───── Input data ─────

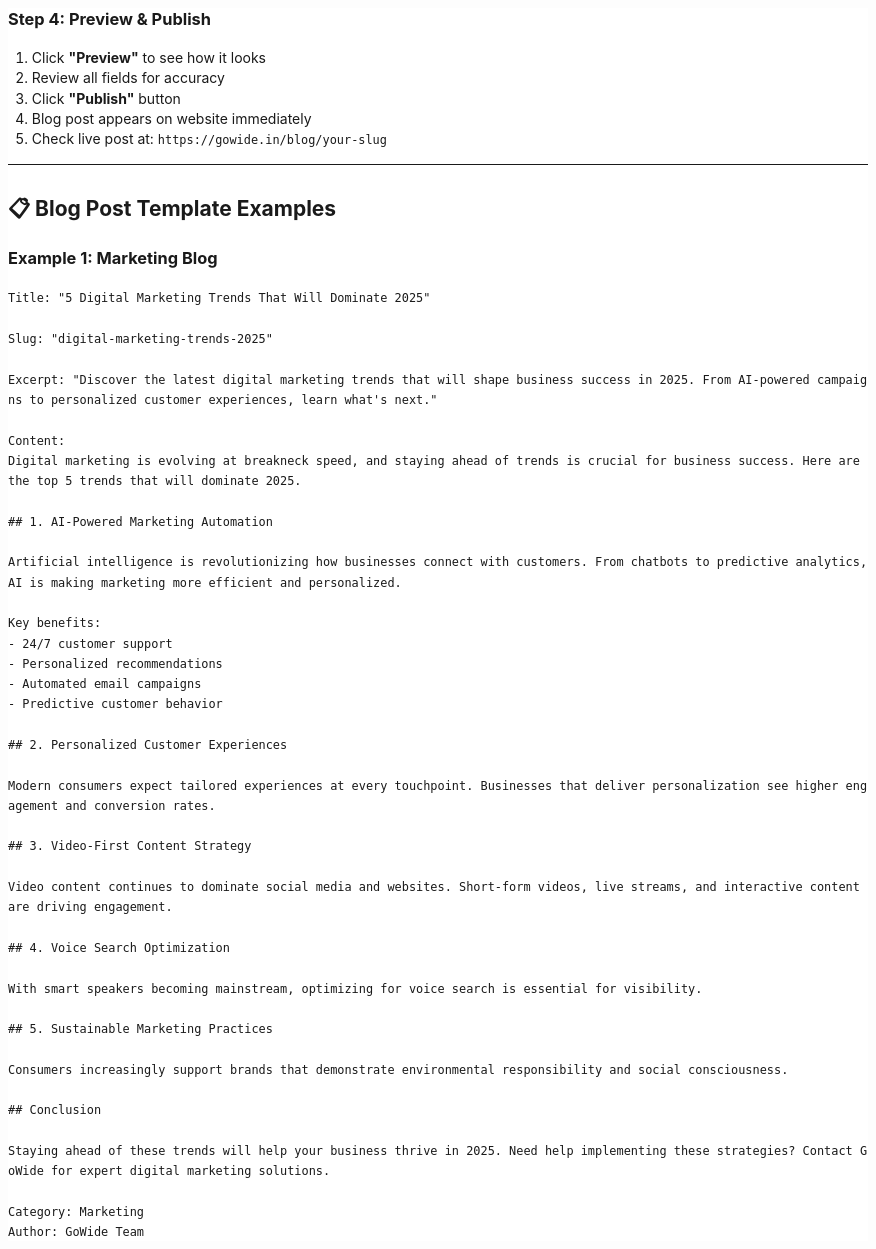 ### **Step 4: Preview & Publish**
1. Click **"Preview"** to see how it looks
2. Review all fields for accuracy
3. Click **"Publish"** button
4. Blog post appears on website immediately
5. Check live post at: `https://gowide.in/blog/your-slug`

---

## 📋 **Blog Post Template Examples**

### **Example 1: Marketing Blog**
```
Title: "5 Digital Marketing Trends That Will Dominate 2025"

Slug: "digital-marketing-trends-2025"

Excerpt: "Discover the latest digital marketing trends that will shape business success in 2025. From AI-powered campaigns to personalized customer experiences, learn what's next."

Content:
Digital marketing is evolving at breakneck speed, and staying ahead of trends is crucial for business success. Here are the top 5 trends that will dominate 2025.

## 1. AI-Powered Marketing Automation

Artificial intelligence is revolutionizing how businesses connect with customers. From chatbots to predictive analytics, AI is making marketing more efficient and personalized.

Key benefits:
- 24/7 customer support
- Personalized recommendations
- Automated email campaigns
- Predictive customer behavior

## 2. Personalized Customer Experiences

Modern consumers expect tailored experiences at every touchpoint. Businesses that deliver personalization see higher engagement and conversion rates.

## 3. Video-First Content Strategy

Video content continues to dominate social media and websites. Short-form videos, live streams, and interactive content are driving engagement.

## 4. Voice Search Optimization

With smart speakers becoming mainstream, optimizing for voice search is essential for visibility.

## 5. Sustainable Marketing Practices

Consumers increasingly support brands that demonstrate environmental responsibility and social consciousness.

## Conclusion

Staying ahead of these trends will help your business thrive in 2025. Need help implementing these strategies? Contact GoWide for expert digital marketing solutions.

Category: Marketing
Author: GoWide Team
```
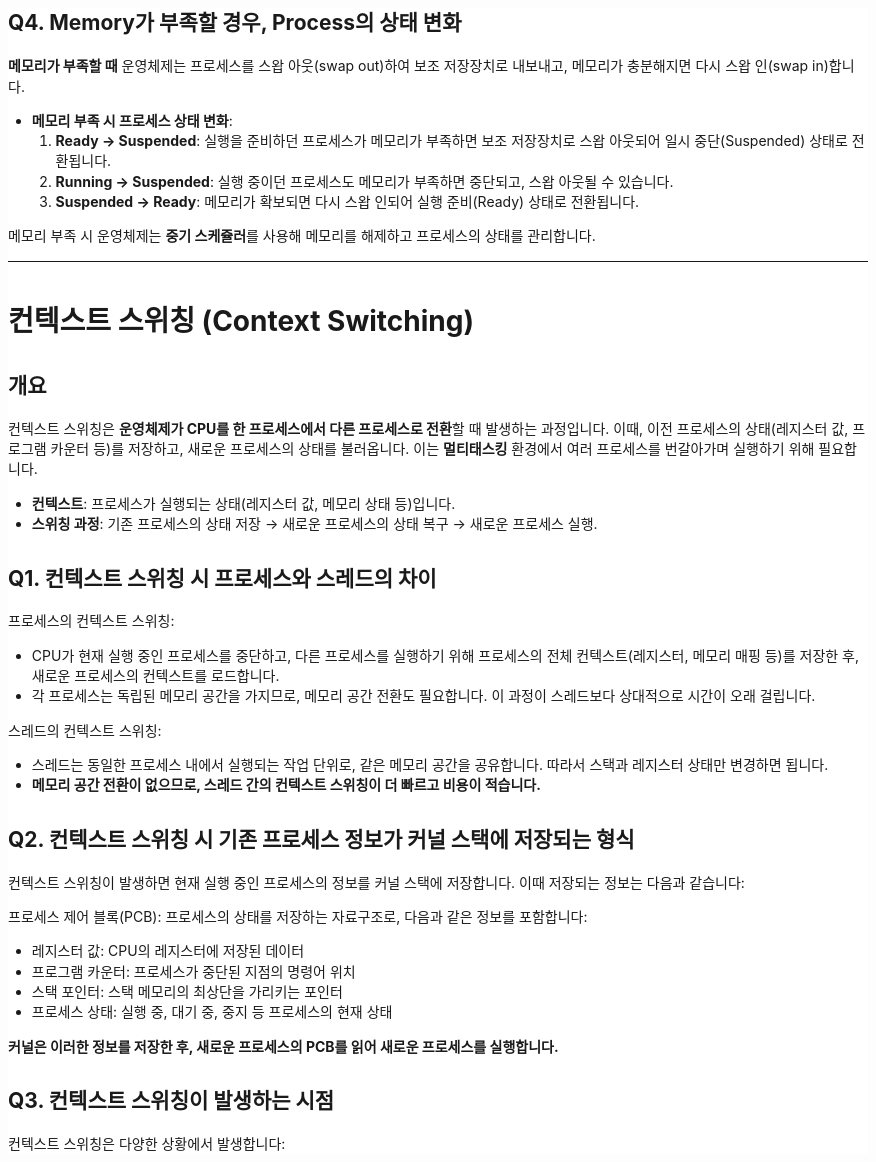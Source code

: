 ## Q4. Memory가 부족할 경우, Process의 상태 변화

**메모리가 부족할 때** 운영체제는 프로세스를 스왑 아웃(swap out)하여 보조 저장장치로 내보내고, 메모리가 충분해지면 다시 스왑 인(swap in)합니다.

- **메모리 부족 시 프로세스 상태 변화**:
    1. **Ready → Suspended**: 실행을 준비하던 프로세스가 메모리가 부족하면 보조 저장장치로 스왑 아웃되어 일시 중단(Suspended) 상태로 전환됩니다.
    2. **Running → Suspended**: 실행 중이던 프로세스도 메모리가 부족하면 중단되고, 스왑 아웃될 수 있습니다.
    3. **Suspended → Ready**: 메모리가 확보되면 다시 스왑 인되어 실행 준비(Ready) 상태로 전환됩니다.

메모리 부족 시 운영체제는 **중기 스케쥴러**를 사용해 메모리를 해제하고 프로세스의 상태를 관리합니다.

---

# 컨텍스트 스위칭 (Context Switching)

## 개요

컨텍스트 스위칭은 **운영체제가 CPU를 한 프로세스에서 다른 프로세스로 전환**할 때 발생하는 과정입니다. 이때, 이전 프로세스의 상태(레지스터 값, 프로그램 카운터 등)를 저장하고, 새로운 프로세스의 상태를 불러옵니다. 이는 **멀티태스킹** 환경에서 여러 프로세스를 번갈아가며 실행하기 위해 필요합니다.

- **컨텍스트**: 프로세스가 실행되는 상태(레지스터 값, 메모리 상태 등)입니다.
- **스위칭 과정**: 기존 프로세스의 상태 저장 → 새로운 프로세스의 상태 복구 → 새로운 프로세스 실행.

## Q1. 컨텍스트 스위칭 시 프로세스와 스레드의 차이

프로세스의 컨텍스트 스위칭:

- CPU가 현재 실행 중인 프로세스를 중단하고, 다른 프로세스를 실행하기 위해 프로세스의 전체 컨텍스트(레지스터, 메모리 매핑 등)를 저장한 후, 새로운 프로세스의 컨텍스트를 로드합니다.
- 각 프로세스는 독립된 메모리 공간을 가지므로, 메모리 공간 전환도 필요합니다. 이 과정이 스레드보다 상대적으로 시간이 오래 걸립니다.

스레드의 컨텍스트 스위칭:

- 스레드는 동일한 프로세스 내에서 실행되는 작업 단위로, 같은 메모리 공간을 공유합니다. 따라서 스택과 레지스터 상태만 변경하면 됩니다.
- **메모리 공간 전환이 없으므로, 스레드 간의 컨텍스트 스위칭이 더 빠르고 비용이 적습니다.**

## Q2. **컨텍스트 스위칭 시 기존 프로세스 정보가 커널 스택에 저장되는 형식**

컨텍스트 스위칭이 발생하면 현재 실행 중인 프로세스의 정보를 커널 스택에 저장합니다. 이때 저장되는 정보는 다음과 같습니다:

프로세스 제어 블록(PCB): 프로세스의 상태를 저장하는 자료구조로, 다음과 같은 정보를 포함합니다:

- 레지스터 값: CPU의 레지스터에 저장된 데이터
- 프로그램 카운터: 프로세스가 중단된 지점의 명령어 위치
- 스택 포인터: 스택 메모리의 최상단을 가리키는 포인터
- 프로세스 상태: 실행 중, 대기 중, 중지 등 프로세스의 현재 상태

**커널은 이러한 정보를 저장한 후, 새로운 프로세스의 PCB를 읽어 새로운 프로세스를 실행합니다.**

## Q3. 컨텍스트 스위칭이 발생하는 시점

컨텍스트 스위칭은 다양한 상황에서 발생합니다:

─────

### What is being asked
Scan the data above, find each line with "From", and copy it.

### Response for this exercise
Excerpt: "Discover the latest digital marketing trends that will shape business success in 2025. From AI-powered campaigns to personalized customer experiences, learn what's next."
Artificial intelligence is revolutionizing how businesses connect with customers. From chatbots to predictive analytics, AI is making marketing more efficient and personalized.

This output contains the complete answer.